BEGIN Dataset extract

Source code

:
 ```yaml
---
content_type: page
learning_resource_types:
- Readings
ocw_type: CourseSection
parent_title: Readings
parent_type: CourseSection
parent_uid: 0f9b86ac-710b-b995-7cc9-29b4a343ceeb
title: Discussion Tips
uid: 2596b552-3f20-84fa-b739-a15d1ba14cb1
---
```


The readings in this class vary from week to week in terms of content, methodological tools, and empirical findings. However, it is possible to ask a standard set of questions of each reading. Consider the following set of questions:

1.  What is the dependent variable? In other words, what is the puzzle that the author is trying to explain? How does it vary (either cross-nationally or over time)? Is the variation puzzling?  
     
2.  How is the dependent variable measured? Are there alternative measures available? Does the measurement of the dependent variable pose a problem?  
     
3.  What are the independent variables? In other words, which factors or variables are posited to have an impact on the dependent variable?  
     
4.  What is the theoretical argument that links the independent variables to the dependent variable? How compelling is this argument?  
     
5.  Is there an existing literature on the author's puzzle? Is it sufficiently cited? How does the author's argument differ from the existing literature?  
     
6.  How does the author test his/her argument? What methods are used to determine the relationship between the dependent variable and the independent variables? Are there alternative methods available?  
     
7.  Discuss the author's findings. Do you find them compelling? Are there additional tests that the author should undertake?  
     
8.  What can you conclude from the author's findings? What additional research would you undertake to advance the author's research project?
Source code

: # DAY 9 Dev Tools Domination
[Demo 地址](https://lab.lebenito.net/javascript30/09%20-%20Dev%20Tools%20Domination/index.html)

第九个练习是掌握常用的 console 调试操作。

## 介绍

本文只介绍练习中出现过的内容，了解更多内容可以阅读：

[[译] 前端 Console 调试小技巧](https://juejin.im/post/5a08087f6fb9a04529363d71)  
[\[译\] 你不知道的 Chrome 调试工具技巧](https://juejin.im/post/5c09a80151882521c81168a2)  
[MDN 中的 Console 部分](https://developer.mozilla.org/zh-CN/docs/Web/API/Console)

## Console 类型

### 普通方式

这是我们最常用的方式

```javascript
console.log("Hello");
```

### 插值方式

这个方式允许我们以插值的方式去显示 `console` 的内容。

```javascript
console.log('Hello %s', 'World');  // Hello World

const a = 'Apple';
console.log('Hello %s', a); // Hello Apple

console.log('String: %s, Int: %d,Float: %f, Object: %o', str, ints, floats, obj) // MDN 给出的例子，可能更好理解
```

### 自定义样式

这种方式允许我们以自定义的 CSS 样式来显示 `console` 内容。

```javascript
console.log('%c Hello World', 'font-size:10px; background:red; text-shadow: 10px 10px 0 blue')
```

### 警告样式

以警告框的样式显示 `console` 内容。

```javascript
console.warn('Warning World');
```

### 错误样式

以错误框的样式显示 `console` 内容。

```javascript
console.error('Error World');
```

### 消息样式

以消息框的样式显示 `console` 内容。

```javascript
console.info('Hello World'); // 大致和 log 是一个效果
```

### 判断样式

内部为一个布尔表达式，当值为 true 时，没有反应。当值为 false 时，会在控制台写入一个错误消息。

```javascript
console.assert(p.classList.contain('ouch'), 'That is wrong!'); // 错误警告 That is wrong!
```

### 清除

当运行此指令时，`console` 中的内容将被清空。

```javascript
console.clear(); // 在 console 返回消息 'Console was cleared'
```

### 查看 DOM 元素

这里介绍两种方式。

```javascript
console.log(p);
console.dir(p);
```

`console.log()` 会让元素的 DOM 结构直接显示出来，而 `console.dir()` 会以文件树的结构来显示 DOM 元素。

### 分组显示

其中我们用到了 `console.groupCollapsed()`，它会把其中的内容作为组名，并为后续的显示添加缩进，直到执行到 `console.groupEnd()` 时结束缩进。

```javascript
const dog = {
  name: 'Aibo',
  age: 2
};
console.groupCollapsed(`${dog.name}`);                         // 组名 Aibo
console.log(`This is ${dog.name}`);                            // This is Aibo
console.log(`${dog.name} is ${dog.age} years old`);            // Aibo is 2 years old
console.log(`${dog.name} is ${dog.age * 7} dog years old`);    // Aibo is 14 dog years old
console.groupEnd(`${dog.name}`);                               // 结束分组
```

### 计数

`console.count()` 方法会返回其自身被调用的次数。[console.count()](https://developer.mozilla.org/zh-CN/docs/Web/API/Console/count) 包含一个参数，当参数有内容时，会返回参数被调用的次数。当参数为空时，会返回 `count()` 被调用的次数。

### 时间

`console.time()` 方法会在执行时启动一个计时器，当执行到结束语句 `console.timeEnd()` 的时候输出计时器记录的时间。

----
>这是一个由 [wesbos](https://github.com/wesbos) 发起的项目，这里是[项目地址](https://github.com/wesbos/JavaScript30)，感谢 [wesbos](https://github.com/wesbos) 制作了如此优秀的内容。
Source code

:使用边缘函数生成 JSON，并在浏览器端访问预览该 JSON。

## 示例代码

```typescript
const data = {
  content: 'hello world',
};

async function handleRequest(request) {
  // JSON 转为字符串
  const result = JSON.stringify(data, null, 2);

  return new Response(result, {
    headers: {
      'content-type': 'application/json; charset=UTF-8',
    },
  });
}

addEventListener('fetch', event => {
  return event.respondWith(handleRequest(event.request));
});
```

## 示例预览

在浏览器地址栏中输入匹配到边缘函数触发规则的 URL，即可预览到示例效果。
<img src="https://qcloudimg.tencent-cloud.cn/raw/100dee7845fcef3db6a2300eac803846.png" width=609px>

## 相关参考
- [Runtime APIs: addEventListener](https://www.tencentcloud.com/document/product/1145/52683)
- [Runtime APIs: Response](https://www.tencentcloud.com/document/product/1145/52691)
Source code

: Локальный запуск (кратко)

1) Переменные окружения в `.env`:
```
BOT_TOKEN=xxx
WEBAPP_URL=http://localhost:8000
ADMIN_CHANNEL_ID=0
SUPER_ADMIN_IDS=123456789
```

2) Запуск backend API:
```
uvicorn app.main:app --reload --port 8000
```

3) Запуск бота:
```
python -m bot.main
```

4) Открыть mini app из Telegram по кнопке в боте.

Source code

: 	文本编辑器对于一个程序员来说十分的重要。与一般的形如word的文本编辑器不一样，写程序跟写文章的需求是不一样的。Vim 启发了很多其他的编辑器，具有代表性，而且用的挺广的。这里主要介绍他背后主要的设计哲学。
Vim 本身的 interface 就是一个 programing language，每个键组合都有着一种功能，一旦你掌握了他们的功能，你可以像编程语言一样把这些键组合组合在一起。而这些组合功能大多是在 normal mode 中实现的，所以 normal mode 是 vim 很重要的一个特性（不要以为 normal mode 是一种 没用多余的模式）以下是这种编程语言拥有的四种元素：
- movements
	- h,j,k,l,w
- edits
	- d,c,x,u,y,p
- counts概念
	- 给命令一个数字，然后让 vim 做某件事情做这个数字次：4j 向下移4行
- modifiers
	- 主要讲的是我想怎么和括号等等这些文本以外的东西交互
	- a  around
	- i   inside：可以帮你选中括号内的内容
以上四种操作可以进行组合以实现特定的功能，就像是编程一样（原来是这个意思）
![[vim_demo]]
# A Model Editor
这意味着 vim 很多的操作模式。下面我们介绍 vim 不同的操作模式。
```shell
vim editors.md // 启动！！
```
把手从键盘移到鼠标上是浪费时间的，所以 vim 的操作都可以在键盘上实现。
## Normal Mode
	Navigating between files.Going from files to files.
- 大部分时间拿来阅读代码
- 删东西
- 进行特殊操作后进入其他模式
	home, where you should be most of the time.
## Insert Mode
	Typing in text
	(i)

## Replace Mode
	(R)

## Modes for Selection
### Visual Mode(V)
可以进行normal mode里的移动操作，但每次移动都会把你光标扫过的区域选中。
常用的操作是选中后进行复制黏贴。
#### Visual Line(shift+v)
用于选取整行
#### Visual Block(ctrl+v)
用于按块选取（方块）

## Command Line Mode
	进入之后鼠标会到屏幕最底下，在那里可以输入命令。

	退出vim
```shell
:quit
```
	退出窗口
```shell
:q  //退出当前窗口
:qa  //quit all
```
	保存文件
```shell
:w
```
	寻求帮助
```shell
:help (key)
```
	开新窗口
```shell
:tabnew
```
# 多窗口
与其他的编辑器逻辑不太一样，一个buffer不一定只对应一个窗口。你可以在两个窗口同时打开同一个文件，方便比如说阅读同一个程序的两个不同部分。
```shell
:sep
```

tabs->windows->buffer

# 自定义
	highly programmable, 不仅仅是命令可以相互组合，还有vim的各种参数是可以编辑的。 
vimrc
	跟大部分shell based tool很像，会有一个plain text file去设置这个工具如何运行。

END Dataset extract

-- Exercise description --
Would you copy each line of the records that contains "mozilla"?

-- Finished exercise --
[MDN 中的 Console 部分](https://developer.mozilla.org/zh-CN/docs/Web/API/Console)
`console.count()` 方法会返回其自身被调用的次数。[console.count()](https://developer.mozilla.org/zh-CN/docs/Web/API/Console/count) 包含一个参数，当参数有内容时，会返回参数被调用的次数。当参数为空时，会返回 `count()` 被调用的次数。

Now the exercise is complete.